🤖 AI Summary
To address the low accuracy and poor robustness of phase retrieval for thick specimens under dynamical scattering conditions in 4D-STEM, this paper proposes FlowTIE—a hybrid physics-informed and data-driven neural network framework. Its core innovation lies in a flow-based representation of phase gradients, wherein the Transport-of-Intensity Equation (TIE) is explicitly embedded into the network architecture to model nonlinear dynamical scattering effects; moreover, it seamlessly integrates with multislice propagation models. Evaluated on simulated crystallographic data, FlowTIE significantly outperforms conventional TIE-based and purely data-driven methods: it achieves ≥3.2 dB higher PSNR in phase reconstruction, accelerates computation by ≥5×, and exhibits superior adaptability to thick specimens.
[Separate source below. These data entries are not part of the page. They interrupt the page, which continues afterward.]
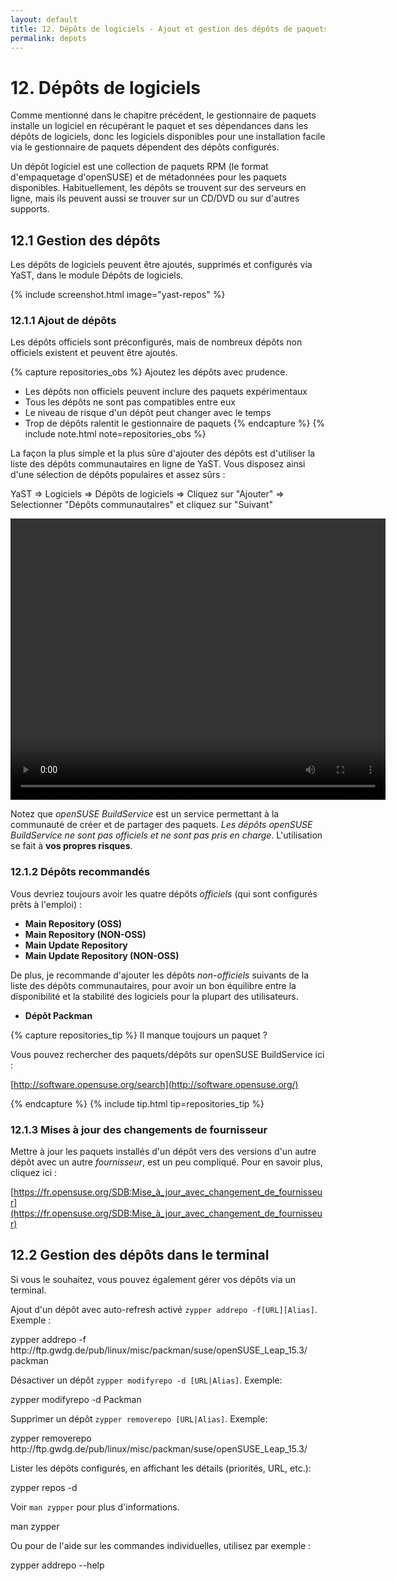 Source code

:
 ```yaml
---
layout: default
title: 12. Dépôts de logiciels - Ajout et gestion des dépôts de paquets
permalink: depots
---
```


# 12. Dépôts de logiciels

Comme mentionné dans le chapitre précédent, le gestionnaire de paquets installe un logiciel en récupérant le paquet et ses dépendances dans les dépôts de logiciels, donc les logiciels disponibles pour une installation facile via le gestionnaire de paquets dépendent des dépôts configurés.

Un dépôt logiciel est une collection de paquets RPM (le format d'empaquetage d'openSUSE) et de métadonnées pour les paquets disponibles. Habituellement, les dépôts se trouvent sur des serveurs en ligne, mais ils peuvent aussi se trouver sur un CD/DVD ou sur d'autres supports.

## 12.1 Gestion des dépôts

Les dépôts de logiciels peuvent être ajoutés, supprimés et configurés via YaST, dans le module Dépôts de logiciels.

{% include screenshot.html image="yast-repos" %}

### 12.1.1 Ajout de dépôts

Les dépôts officiels sont préconfigurés, mais de nombreux dépôts non officiels existent et peuvent être ajoutés.

{% capture repositories_obs %}
Ajoutez les dépôts avec prudence.

- Les dépôts non officiels peuvent inclure des paquets expérimentaux
- Tous les dépôts ne sont pas compatibles entre eux
- Le niveau de risque d'un dépôt peut changer avec le temps
- Trop de dépôts ralentit le gestionnaire de paquets
{% endcapture %}
{% include note.html note=repositories_obs %}

La façon la plus simple et la plus sûre d'ajouter des dépôts est d'utiliser la liste des dépôts communautaires en ligne de YaST. Vous disposez ainsi d'une sélection de dépôts populaires et assez sûrs :

<div class="path">YaST => Logiciels => Dépôts de logiciels => Cliquez sur "Ajouter" => Selectionner "Dépôts communautaires" et cliquez sur "Suivant"</div><p></p>

<center><video width="600" height="450" controls="controls">
  <source src="/video/repos114.mp4" type="video/mp4" />
  <source src="/video/repos114.ogv" type="video/ogg" />
  Vous n'avez pas de navigateur moderne, donc pas de balise video HTML5 ! Essayez Firefox.
</video></center>

Notez que *openSUSE BuildService* est un service permettant à la communauté de créer et de partager des paquets. *Les dépôts openSUSE BuildService ne sont pas officiels et ne sont pas pris en charge*. L'utilisation se fait à **vos propres risques**.

### 12.1.2 Dépôts recommandés

Vous devriez toujours avoir les quatre dépôts *officiels* (qui sont configurés prêts à l'emploi) :<br/>

- **Main Repository (OSS)**
- **Main Repository (NON-OSS)**
- **Main Update Repository**
- **Main Update Repository (NON-OSS)**

De plus, je recommande d'ajouter les dépôts *non-officiels* suivants de la liste des dépôts communautaires, pour avoir un bon équilibre entre la disponibilité et la stabilité des logiciels pour la plupart des utilisateurs.

- **Dépôt Packman**

{% capture repositories_tip %}
Il manque toujours un paquet ?

Vous pouvez rechercher des paquets/dépôts sur openSUSE BuildService ici :

[http://software.opensuse.org/search](http://software.opensuse.org/)

{% endcapture %}
{% include tip.html tip=repositories_tip %}

### 12.1.3 Mises à jour des changements de fournisseur

Mettre à jour les paquets installés d'un dépôt vers des versions d'un autre dépôt avec un autre *fournisseur*, est un peu compliqué. Pour en savoir plus, cliquez ici :

[https://fr.opensuse.org/SDB:Mise_à_jour_avec_changement_de_fournisseur](https://fr.opensuse.org/SDB:Mise_à_jour_avec_changement_de_fournisseur)

## 12.2 Gestion des dépôts dans le terminal

Si vous le souhaitez, vous pouvez également gérer vos dépôts via un terminal.

Ajout d'un dépôt avec auto-refresh activé `zypper addrepo -f[URL][Alias]`. Exemple :

<div class="clroot">zypper addrepo -f http://ftp.gwdg.de/pub/linux/misc/packman/suse/openSUSE_Leap_15.3/ packman</div>

Désactiver un dépôt `zypper modifyrepo -d [URL|Alias]`. Exemple:

<div class="clroot">zypper modifyrepo -d Packman</div>

Supprimer un dépôt `zypper removerepo [URL|Alias]`. Exemple:

<div class="clroot">zypper removerepo http://ftp.gwdg.de/pub/linux/misc/packman/suse/openSUSE_Leap_15.3/</div>

Lister les dépôts configurés, en affichant les détails (priorités, URL, etc.):

<div class="cl">zypper repos -d</div>

Voir `man zypper` pour plus d'informations.

<div class="cl">man zypper</div>

Ou pour de l'aide sur les commandes individuelles, utilisez par exemple :

<div class="cl">zypper addrepo --help</div>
FlowTIE thus establishes a new paradigm for quantitative electron microscopy—delivering high robustness, physical interpretability, and quantitative phase recovery.
📝 Abstract
We introduce FlowTIE, a neural-network-based framework for phase reconstruction from 4D-Scanning Transmission Electron Microscopy (STEM) data, which integrates the Transport of Intensity Equation (TIE) with a flow-based representation of the phase gradient. This formulation allows the model to bridge data-driven learning with physics-based priors, improving robustness under dynamical scattering conditions for thick specimen. The validation on simulated datasets of crystalline materials, benchmarking to classical TIE and gradient-based optimization methods are presented. The results demonstrate that FlowTIE improves phase reconstruction accuracy, fast, and can be integrated with a thick specimen model, namely multislice method.